A single figure is required: the number of lines in the data below that hold the word "undistinguishable".
[[ MATERIAL PROVIDED, beginning ]]
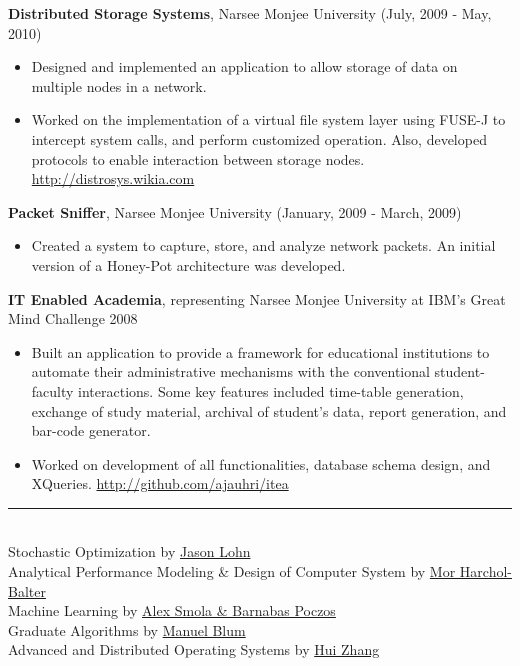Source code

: \documentclass[a4paper,oneside,english]{article}
\begin{document}
\noindent\textbf{Distributed Storage Systems}, Narsee Monjee University (July, 2009 - May, 2010)
\begin{itemize}
	\itemsep0em
	\item Designed and implemented an application to allow storage of data on multiple nodes in a network. 
	\item Worked on the implementation of a virtual file system layer using FUSE-J to intercept system calls, and perform customized operation. Also, developed protocols to enable interaction between storage nodes. \url{http://distrosys.wikia.com}
\end{itemize} \vspace*{2mm}
\noindent\textbf{Packet Sniffer}, Narsee Monjee University (January, 2009 - March, 2009)
\begin{itemize}
	\itemsep0em
	\item Created a system to capture, store, and analyze network packets. An initial version of a Honey-Pot architecture was developed.
\end{itemize} \vspace*{2mm}
\noindent\textbf{IT Enabled Academia}, representing Narsee Monjee University at IBM's Great Mind Challenge 2008
\begin{itemize}
	\itemsep0em
	\item Built an application to provide a framework for educational institutions to automate their administrative mechanisms with the conventional student-faculty interactions. Some key features included time-table generation, exchange of study material, archival of student’s data, report generation, and bar-code generator.
	\item Worked on development of all functionalities, database schema design, and XQueries. \url{http://github.com/ajauhri/itea}
\end{itemize}
\noindent\rule{6in}{0.4pt} \\[4pt]
Stochastic Optimization by \href{https://www.cmu.edu/silicon-valley/faculty-staff/lohn-jason.html}{\UrlFont Jason Lohn} \vspace*{2mm} \\  
Analytical Performance Modeling \& Design of Computer System by \href{https://www.cs.cmu.edu/~harchol/Perfclass/class12fall.html}{\UrlFont Mor Harchol-Balter}  \vspace*{2mm} \\
Machine Learning by \href{http://alex.smola.org/teaching/cmu2013-10-701/}{\UrlFont Alex Smola \& Barnabas Poczos}  \vspace*{2mm} \\
Graduate Algorithms by \href{https://www.cs.cmu.edu/~mblum/}{\UrlFont Manuel Blum}  \vspace*{2mm} \\
Advanced and Distributed Operating Systems by \href{https://www.cs.cmu.edu/~15712/}{\UrlFont Hui Zhang}
\end{document}

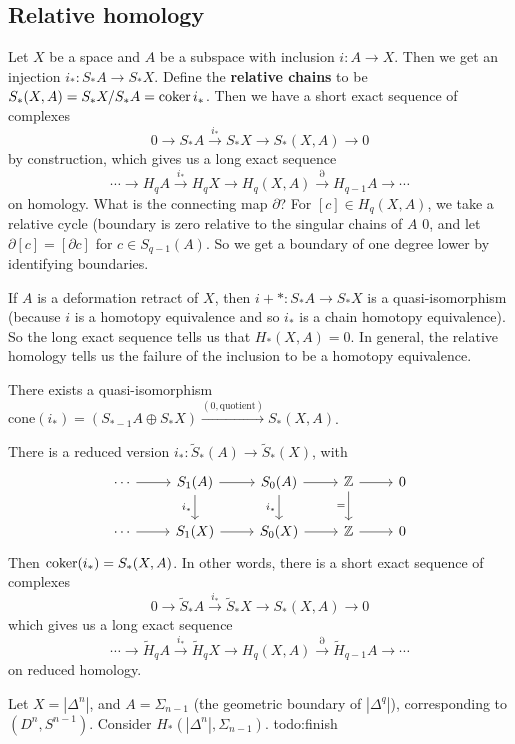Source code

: \subsection{Relative homology}
Let $X$ be a space and $A$ be a subspace with inclusion $i \colon A \to X$. Then we get an injection $i_* \colon S_*A \to S_*X$. Define the \textbf{relative chains} to be $S_*(X,A)=S_*X/S_*A=\operatorname{coker} i_*$. Then we have a short exact sequence of complexes \[
    0 \to S_*A \xrightarrow{i_*} S_*X \to  S_*(X,A) \to 0
\] by construction, which gives us a long exact sequence \[
\cdots \to H_qA \xrightarrow{i_*} H_qX \to H_q(X,A) \xrightarrow{\partial }  H_{q-1}A \to \cdots 
\] on homology. What is the connecting map $\partial $? For $[c] \in H_q(X,A)$, we take a relative cycle (boundary is zero relative to the singular chains of $A$ 0, and let $\partial [c] =[\partial  c]$ for $c \in S_{q-1}(A)$. So we get a boundary of one degree lower by identifying boundaries. 
\begin{example}
    If $A$ is a deformation retract of $X$, then $i+* \colon S_*A \to S_*X$ is a quasi-isomorphism (because $i$ is a homotopy equivalence and so $i_*$ is a chain homotopy equivalence). So the long exact sequence tells us that $H_*(X,A)=0$. In general, the relative homology tells us the failure of the inclusion to be a homotopy equivalence.
\end{example}
\begin{remark}
    There exists a quasi-isomorphism $\mathrm{cone}(i_*)=(S_{*-1}A\oplus S_* X )\xrightarrow{(0, \text{quotient} )}   S_*(X,A)$.
\end{remark}
There is a reduced version $i_* \colon \widetilde S_*(A) \to \widetilde S_*(X)$, with  \[
\begin{tikzcd}
\cdots \arrow[r] & S_1(A) \arrow[d, "i_*"'] \arrow[r] & S_0(A) \arrow[d, "i_*"'] \arrow[r] & \Z \arrow[d, "="'] \arrow[r] & 0 \\
\cdots \arrow[r] & S_1(X) \arrow[r]                   & S_0(X) \arrow[r]                   & \Z \arrow[r]                 & 0
\end{tikzcd}
\] Then $\operatorname{coker} (i_*)=S_*(X,A)$. In other words, there is a short exact sequence of complexes \[
    0 \to \widetilde S_*A \xrightarrow{i_*} \widetilde S_*X \to  S_*(X,A) \to 0
\] which gives us a long exact sequence \[
\cdots \to \widetilde H_qA \xrightarrow{i_*} \widetilde H_qX \to H_q(X,A) \xrightarrow{\partial }  \widetilde H_{q-1}A \to \cdots 
\] on reduced homology.

\begin{example}
    Let $X=|\Delta ^n |$, and $A=\Sigma _{n-1}$ (the geometric boundary of $|\Delta ^q|$), corresponding to $(D^n ,S^{n-1})$. Consider $H_*(|\Delta ^n |,\Sigma _{n-1})$. {\color{red}todo:finish} 
\end{example}
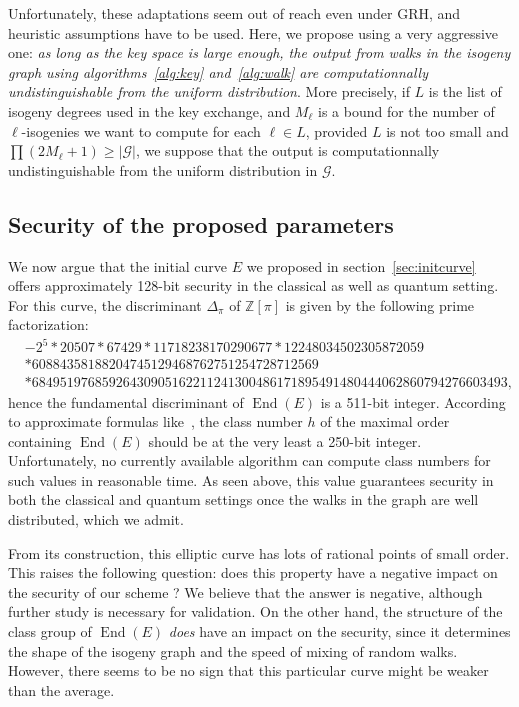 \documentclass{article}
\newcommand{\Z}{\mathbb{Z}}
\newcommand{\Graph}{\mathcal{G}}
\theoremstyle{definition}
\DeclareMathOperator{\End}{End}
\begin{document}
Unfortunately, these adaptations seem out of reach even under
GRH, and heuristic assumptions have to be used. Here, we propose using
a very aggressive one: \emph{as long as the key space is large
enough, the output from walks in the isogeny graph using algorithms~\ref{alg:key}
and~\ref{alg:walk} are computationnally undistinguishable from the uniform
distribution}. More precisely, if $L$ is the list of isogeny degrees used
in the key exchange, and $M_\ell$ is a bound for the number of $\ell$-isogenies
we want to compute for each $\ell\in L$, provided $L$ is not too small
and $\prod (2 M_\ell + 1) \geq |\Graph|$, we suppose that
the output is computationnally
undistinguishable from the uniform distribution in $\Graph$.

\subsection{Security of the proposed parameters}

We now argue that the initial curve $E$ we proposed in section~\ref{sec:initcurve}
offers approximately 128-bit security in the classical as well as quantum
setting. For this curve, the discriminant $\Delta_\pi$ of $\Z[\pi]$ is
given by the following prime factorization:
\[
\begin{aligned}
& -2^5 * 20507 * 67429 * 11718238170290677 * 12248034502305872059 \\
& * 60884358188204745129468762751254728712569\\
& * 68495197685926430905162211241300486171895491480444062860794276603493,
\end{aligned}
\]
hence the fundamental discriminant of $\End(E)$ is a 511-bit integer.
According to approximate formulas like~\cite{todo:classnumbers},
the class number $h$ of the maximal order containing $\End(E)$ should
be at the very least a 250-bit integer. Unfortunately,
no currently available algorithm can compute class numbers for such values
in reasonable time. As seen above, this value guarantees security
in both the classical and quantum settings once the walks in
the graph are well distributed, which we admit.

From its construction, this elliptic curve has lots of rational
points of small order. This raises the following question: does
this property have a negative impact on the security of our scheme ?
We believe that the answer is negative, although further study
is necessary for validation.
On the other hand, the structure of the class group of $\End(E)$
\emph{does} have an impact on the security, since it determines the
shape of the isogeny graph and the speed of mixing of random walks.
However, there seems to be no sign that this particular curve
might be weaker than the average.
\end{document}
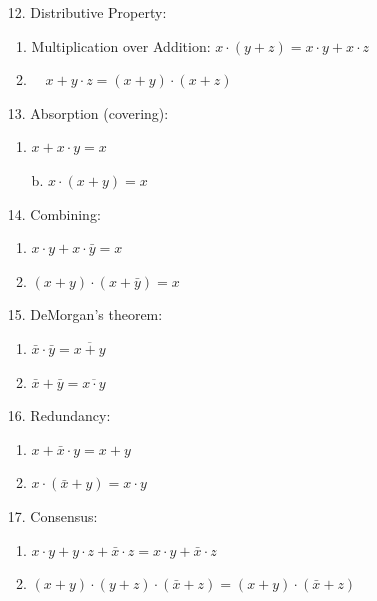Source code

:\documentclass[12pt,openany]{book}
\begin{document}
\begin{multicols}{2}
\begin{enumerate}
\begin{enumerate}
			      			      \end{enumerate}
			      			\item[12.] Distributive Property:
			      			      \begin{enumerate}
			      			      	\item Multiplication over Addition: \( x \cdot (y + z) = x \cdot y + x \cdot z \)
			      			      	\item $\quad x + y \cdot z = (x + y) \cdot (x + z)$
			      			      \end{enumerate}
			      			\item[13.] Absorption (covering):
			      			      \begin{enumerate}
			      			      	\item $x + x \cdot y = x$
			      			      	\item[b.] $x \cdot (x + y) = x$
			      			      \end{enumerate}
			      			\item[14.] Combining:
			      			      \begin{enumerate}
			      			      	\item $x \cdot y + x \cdot \bar{y} = x$
			      			      	\item $(x + y) \cdot (x + \bar{y}) = x$ 
			      			      \end{enumerate}
			      			      \vspace*{20px}
			      			\item[15.] DeMorgan's theorem:
			      			      \begin{enumerate}
			      			      	\item $\bar{x} \cdot \bar{y} = \overline{x + y}$
			      			      	\item $\bar{x} + \bar{y} = \overline{x \cdot y}$
			      			      \end{enumerate}
			      			\item[16.] Redundancy:
			      			      \begin{enumerate}
			      			      	\item $x + \bar{x} \cdot y = x + y$
			      			      	\item $x \cdot (\bar{x} + y) = x \cdot y$
			      			      \end{enumerate}
			      			\item[17.] Consensus:
			      			      \begin{enumerate}
			      			      	\item $x \cdot y + y \cdot z + \bar{x} \cdot z = x \cdot y + \bar{x} \cdot z$
			      			      	\item $(x + y) \cdot (y + z) \cdot (\bar{x} + z) = (x + y) \cdot (\bar{x} + z)$
			      			      \end{enumerate}
			      		\end{enumerate}
			      		        
			      	\end{multicols} %
			      	            
\end{document}
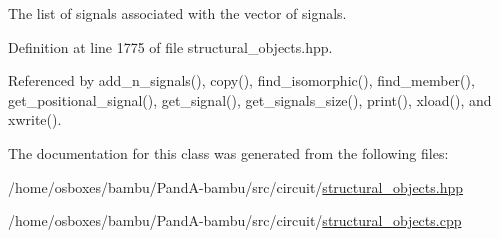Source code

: The list of signals associated with the vector of signals. 



Definition at line 1775 of file structural\+\_\+objects.\+hpp.



Referenced by add\+\_\+n\+\_\+signals(), copy(), find\+\_\+isomorphic(), find\+\_\+member(), get\+\_\+positional\+\_\+signal(), get\+\_\+signal(), get\+\_\+signals\+\_\+size(), print(), xload(), and xwrite().



The documentation for this class was generated from the following files\+:\begin{DoxyCompactItemize}
\item 
/home/osboxes/bambu/\+Pand\+A-\/bambu/src/circuit/\hyperlink{structural__objects_8hpp}{structural\+\_\+objects.\+hpp}\item 
/home/osboxes/bambu/\+Pand\+A-\/bambu/src/circuit/\hyperlink{structural__objects_8cpp}{structural\+\_\+objects.\+cpp}\end{DoxyCompactItemize}
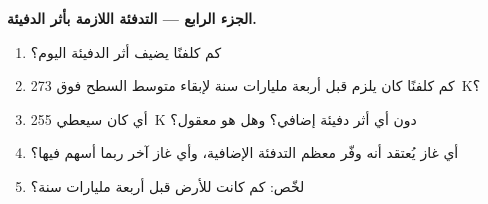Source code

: \begin{problem}
\medskip
\noindent\textbf{الجزء الرابع --- التدفئة اللازمة بأثر الدفيئة.}
\begin{enumerate}[resume]
  \item كم كلفنًا يضيف أثر الدفيئة اليوم؟
  \item كم كلفنًا كان يلزم قبل أربعة مليارات سنة لإبقاء متوسط
        السطح فوق \qty{273}{K}؟
  \item أي  كان سيعطي \qty{255}{K} دون أي أثر دفيئة
        إضافي؟ وهل هو معقول؟
  \item أي غاز يُعتقد أنه وفّر معظم التدفئة الإضافية، وأي
        غاز آخر ربما أسهم فيها؟
  \item لخّص: كم كانت  للأرض قبل أربعة مليارات
        سنة؟
\end{enumerate}
\end{problem}
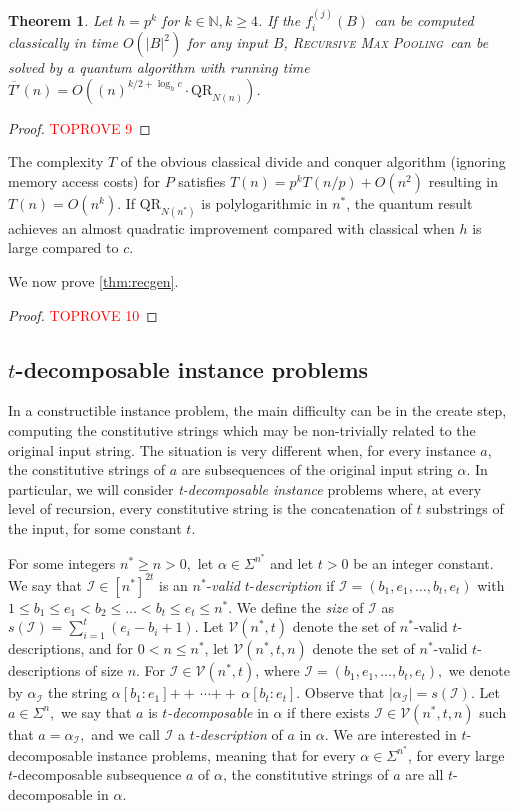 \documentclass[12pt]{article}
\newcommand{\qr}{\mathrm{QR}}
\newcommand{\concat}{\ensuremath{+\!\!\!\!+\,}}
\newcommand{\RMP}{\textsc{Recursive Max Pooling}}
\newtheorem{theorem}{Theorem}
\theoremstyle{definition}
\begin{document}
\begin{theorem}
    Let $h = p^k$ for $k\in\mathbb{N}, k\ge 4$. If the $f^{(j)}_i(B)$ can be computed classically in time $O(|B|^2)$ for any input $B$, \RMP\ can be solved by a quantum algorithm with running time $\overline{T'}(n) = O((n)^{k/2 + \log_hc}\cdot \qr_{N(n)})$.
\end{theorem}

\begin{proof}\textcolor{red}{TOPROVE 9}\end{proof}
The complexity $T$ of the obvious classical divide and conquer algorithm (ignoring memory access costs) for $P$ satisfies $T(n) = p^k T(n/p) + O(n^2)$ resulting in $T(n) = O(n^k)$. 
If $\qr_{N(n^*)}$ is polylogarithmic in  $n^*$, the quantum result achieves an almost quadratic improvement compared with classical when $h$ is large compared to $c$. 

We now prove \cref{thm:recgen}.
\begin{proof}\textcolor{red}{TOPROVE 10}\end{proof}

\subsection{$t$-decomposable instance problems} 
\label{subsec:self-reducible}

In a constructible instance problem, the main difficulty can be in the create step, computing the constitutive strings which may be non-trivially related to the original input string. The situation is very different when, for every instance $a$, the constitutive strings of $a$ are subsequences of the original input string $\alpha$. In particular, we will consider \emph{t-decomposable instance} problems where, at every level of recursion, every constitutive string is the concatenation of $t$ substrings of the input, for some constant $t$.


For some integers ${n^*} \geq n > 0,$ let $\alpha \in \Sigma^{n^*}$ and let $t > 0$ be an integer constant.
We say that $\mathcal{I} \in [n^*]^{2t}$ is an $n^*$-{\em valid} $t$-{\em description}  if $\mathcal{I} = (b_1, e_1, \ldots, b_t, e_t)$ with $1\leq b_1 \leq e_1 < b_2 \leq  \ldots  < b_t \leq e_t \leq {n^*}$.
We define the {\em size} of $\mathcal{I}$ as $s(\mathcal{I}) = \sum_{i=1}^t (e_i - b_i +1)$.
Let $\mathcal{V}(n^*,t)$ denote the set of $n^*$-{valid} $t$-descriptions, and for $0 < n \leq n^*$, let $\mathcal{V}(n^*,t,n)$ denote the set of $n^*$-{valid} $t$-descriptions of size $n$.
For $\mathcal{I} \in  \mathcal{V}(n^*,t)$, where $\mathcal{I} = (b_1, e_1, \ldots, b_t, e_t),$ we denote by $\alpha_{\mathcal{I}}$ the string $\alpha[b_1:e_1]\concat \cdots \concat \alpha[b_t:e_t]$.
Observe that $|\alpha_{\mathcal{I}}| = s(\mathcal{I}).$
Let $a \in \Sigma^n,$ we say that $a$ is {\em $t$-decomposable} in $\alpha$ if there exists $\mathcal{I} \in  \mathcal{V}(n^*,t, n)$ such that $a = \alpha_{\mathcal{I}},$ and we call $\mathcal{I}$ a {\em $t$-description} of $a$ in $\alpha$. 
We are interested in $t$-decomposable instance problems, meaning that for every $\alpha \in \Sigma^{n^*}$, for every large $t$-decomposable subsequence $a$ of $\alpha$, the constitutive strings of $a$ are all $t$-decomposable in $\alpha$.
\end{document}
[[ MATERIAL PROVIDED, end ]]
■ **EXPECTED OUTPUT**: 2